**TASK PROMPT:** Search the entries below for "assets" and copy each matching line.

= = = = = = =

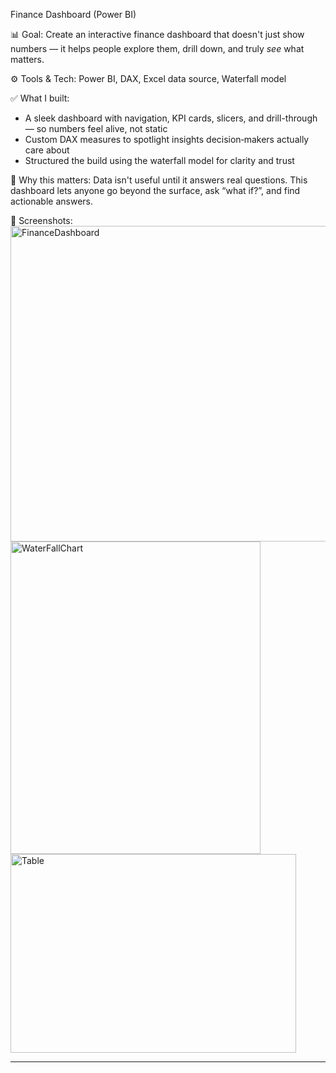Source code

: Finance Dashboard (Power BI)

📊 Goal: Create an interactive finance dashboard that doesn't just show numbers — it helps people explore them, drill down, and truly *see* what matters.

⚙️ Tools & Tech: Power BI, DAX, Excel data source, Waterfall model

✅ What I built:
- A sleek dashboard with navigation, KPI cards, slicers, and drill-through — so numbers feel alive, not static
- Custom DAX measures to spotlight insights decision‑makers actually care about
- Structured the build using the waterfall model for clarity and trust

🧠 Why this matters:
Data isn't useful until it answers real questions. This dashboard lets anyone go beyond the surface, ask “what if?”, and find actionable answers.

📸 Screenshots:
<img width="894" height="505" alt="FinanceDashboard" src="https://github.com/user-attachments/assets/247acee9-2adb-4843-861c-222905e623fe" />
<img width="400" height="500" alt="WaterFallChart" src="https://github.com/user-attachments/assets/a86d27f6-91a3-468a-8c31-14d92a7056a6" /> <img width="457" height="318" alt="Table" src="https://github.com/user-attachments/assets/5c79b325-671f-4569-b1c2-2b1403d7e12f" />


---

= = = = = = =

**YOUR RESPONSE:**
<img width="894" height="505" alt="FinanceDashboard" src="https://github.com/user-attachments/assets/247acee9-2adb-4843-861c-222905e623fe" />
<img width="400" height="500" alt="WaterFallChart" src="https://github.com/user-attachments/assets/a86d27f6-91a3-468a-8c31-14d92a7056a6" /> <img width="457" height="318" alt="Table" src="https://github.com/user-attachments/assets/5c79b325-671f-4569-b1c2-2b1403d7e12f" />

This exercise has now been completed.